ACTIVITY - Filter these entries down to the lines that hold the word "needed", and show each of them.

Plain-text document sources
=== Begin Enclosure ===
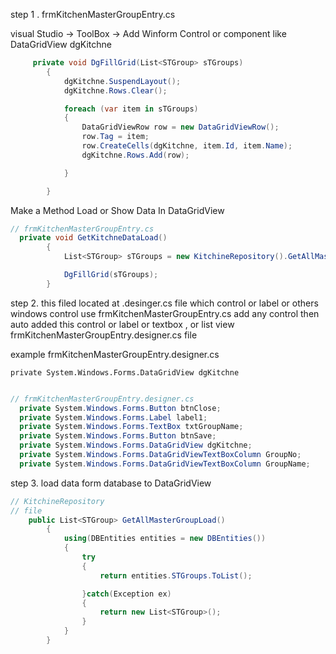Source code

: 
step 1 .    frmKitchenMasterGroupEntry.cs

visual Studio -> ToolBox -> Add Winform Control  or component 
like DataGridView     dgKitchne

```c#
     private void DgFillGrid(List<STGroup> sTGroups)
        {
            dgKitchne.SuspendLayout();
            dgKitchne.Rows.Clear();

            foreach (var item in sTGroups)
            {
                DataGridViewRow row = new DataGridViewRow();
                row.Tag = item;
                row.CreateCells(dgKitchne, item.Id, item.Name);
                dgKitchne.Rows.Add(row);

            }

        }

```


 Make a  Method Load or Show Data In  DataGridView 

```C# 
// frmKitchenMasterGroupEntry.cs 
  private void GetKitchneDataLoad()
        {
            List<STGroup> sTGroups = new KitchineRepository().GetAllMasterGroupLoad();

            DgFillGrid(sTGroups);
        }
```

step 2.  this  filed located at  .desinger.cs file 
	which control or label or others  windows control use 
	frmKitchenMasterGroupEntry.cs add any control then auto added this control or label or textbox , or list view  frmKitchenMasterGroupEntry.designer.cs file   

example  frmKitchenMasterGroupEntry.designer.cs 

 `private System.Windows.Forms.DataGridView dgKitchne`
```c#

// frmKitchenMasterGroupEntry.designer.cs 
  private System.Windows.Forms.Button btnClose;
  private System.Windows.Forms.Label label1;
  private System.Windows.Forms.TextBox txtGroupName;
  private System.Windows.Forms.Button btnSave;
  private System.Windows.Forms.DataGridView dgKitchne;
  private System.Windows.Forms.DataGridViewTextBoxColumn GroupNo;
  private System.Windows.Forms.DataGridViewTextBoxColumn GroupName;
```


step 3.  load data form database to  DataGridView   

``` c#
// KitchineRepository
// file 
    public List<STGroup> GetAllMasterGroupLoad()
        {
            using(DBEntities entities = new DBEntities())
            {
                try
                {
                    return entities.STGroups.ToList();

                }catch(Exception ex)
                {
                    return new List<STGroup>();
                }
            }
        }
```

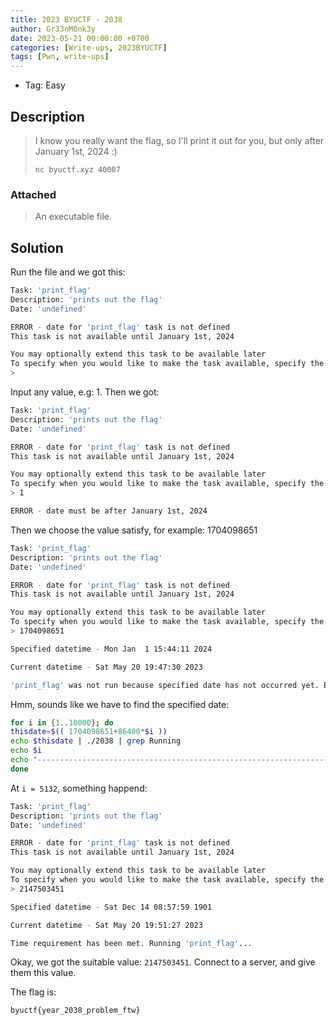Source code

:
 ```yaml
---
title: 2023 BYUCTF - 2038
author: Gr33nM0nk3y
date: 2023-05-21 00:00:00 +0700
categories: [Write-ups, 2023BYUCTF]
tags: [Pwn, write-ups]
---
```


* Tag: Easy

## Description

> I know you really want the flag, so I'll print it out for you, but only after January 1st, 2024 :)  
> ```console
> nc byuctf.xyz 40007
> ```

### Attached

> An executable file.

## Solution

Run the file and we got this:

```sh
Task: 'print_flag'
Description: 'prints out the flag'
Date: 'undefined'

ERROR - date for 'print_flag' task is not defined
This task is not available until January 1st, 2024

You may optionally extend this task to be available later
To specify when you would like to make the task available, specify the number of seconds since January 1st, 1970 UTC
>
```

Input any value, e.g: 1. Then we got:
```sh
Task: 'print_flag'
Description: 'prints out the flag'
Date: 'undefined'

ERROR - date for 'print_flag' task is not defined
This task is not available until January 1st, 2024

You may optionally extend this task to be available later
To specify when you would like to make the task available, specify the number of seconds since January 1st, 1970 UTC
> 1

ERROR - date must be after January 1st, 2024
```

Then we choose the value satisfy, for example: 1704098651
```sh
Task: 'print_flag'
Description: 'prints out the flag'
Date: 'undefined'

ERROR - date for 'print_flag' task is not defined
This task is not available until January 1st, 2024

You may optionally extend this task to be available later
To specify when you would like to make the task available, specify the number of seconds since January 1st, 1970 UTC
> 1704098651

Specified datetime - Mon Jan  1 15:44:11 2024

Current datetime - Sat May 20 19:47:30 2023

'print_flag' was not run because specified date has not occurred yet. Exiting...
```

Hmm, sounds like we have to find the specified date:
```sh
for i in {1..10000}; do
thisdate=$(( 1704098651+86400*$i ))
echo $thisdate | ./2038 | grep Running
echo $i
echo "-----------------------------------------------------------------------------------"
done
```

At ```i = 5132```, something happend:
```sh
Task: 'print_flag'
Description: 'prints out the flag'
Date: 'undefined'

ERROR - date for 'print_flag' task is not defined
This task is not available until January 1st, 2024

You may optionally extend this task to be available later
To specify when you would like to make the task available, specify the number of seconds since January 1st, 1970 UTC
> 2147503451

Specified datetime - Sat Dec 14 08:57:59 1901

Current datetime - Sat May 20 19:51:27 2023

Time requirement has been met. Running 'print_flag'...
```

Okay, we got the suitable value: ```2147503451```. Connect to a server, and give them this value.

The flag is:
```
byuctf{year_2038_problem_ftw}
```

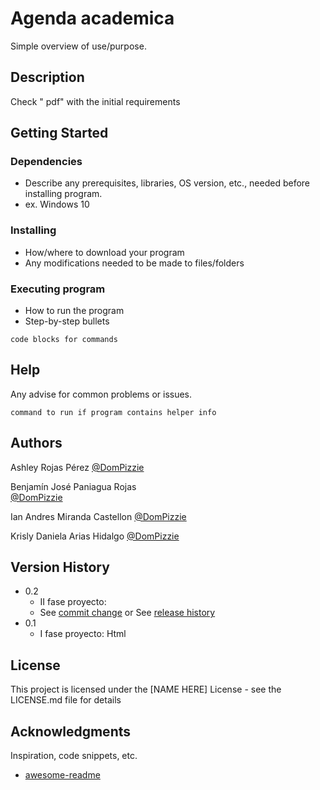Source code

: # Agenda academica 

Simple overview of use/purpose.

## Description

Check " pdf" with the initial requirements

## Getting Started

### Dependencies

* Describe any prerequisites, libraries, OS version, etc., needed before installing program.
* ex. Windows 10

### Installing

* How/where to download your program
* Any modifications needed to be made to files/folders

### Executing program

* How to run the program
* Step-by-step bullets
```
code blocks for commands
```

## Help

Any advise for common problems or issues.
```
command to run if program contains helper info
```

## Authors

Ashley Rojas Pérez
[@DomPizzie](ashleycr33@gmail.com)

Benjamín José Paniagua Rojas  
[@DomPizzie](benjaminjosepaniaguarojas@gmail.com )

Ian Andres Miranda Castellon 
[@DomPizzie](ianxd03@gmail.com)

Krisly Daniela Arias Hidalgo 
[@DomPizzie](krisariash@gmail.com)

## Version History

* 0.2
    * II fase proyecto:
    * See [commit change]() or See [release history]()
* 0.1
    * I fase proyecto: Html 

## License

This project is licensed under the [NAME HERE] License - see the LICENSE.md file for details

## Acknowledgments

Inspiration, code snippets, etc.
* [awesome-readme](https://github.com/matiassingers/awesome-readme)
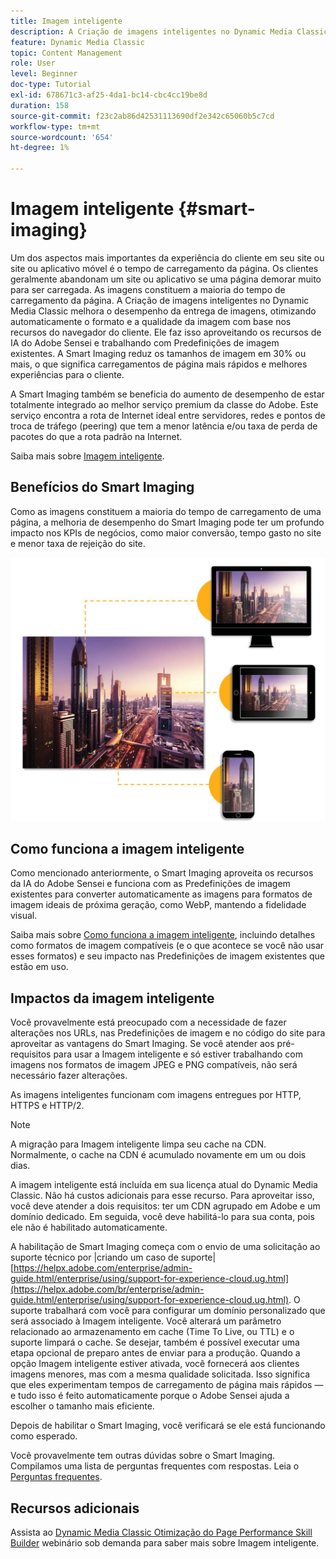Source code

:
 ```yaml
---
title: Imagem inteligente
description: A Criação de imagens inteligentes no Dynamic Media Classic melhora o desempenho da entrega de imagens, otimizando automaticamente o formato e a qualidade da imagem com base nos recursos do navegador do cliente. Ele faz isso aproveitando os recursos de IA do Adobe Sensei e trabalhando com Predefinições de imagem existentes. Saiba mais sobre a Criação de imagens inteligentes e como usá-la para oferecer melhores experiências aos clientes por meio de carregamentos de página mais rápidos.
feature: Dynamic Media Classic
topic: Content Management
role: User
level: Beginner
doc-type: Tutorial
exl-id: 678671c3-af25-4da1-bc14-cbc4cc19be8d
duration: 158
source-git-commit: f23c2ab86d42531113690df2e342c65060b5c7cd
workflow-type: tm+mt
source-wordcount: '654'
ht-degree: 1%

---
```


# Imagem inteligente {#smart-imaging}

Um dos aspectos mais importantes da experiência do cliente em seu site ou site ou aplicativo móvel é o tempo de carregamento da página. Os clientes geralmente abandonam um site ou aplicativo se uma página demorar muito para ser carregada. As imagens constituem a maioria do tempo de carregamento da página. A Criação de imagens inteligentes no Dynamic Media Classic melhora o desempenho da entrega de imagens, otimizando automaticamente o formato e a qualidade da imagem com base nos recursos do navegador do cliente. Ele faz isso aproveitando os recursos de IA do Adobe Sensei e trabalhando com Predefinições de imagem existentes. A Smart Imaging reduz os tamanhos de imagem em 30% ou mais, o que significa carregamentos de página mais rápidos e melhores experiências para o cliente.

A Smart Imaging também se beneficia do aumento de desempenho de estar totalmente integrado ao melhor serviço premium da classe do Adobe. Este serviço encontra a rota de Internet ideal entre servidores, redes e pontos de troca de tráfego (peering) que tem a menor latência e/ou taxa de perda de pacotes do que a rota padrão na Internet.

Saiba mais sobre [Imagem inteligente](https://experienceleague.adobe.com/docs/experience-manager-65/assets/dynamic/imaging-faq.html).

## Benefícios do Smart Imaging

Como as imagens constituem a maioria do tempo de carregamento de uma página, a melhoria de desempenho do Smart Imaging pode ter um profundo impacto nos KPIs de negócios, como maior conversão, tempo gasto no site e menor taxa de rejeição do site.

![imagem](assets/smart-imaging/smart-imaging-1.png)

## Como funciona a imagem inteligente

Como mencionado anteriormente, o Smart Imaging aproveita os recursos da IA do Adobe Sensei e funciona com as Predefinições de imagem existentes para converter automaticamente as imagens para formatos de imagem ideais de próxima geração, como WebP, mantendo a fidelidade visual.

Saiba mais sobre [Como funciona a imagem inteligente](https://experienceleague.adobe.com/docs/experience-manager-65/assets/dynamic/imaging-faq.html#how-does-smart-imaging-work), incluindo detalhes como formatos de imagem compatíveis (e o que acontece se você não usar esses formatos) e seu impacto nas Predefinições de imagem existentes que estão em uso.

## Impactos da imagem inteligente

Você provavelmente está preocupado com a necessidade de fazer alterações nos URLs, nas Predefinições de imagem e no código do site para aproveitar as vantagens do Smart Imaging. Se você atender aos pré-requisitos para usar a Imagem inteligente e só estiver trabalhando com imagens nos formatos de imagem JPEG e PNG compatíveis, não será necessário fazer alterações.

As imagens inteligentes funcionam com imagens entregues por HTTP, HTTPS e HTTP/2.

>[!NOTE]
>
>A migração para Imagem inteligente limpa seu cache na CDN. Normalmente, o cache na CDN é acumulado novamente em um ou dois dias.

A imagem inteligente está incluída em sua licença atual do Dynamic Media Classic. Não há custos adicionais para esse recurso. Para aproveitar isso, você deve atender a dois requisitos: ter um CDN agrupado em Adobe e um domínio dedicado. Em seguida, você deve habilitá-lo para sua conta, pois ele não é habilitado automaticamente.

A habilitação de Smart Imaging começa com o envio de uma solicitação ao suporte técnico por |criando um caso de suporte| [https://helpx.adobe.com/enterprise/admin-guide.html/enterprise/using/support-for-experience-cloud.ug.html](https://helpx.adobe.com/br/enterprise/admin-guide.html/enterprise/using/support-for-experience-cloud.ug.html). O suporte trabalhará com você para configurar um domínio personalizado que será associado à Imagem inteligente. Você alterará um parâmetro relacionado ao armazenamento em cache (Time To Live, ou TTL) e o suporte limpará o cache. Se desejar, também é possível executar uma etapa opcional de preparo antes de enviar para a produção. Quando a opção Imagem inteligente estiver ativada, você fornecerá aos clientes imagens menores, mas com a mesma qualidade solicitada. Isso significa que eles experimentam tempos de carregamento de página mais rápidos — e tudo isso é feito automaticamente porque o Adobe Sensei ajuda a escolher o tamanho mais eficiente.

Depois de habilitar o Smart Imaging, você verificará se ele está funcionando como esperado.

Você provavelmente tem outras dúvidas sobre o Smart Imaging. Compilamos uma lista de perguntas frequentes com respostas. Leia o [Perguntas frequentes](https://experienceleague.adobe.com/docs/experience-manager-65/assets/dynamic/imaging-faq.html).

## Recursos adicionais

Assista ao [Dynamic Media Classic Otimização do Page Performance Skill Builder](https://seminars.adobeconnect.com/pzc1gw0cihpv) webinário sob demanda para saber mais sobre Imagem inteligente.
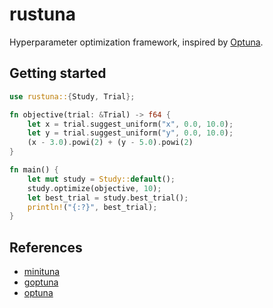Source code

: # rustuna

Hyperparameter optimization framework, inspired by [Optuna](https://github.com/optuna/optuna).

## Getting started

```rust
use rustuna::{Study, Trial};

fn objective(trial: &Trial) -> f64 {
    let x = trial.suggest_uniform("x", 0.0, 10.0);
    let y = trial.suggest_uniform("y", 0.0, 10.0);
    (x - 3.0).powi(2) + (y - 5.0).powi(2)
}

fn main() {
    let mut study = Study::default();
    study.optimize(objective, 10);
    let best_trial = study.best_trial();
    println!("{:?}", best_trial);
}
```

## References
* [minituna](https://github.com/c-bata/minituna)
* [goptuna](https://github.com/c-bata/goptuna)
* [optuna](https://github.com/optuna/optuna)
=== End Enclosure ===
ANSWER TO THIS PROBLEM -
* Describe any prerequisites, libraries, OS version, etc., needed before installing program.
* Any modifications needed to be made to files/folders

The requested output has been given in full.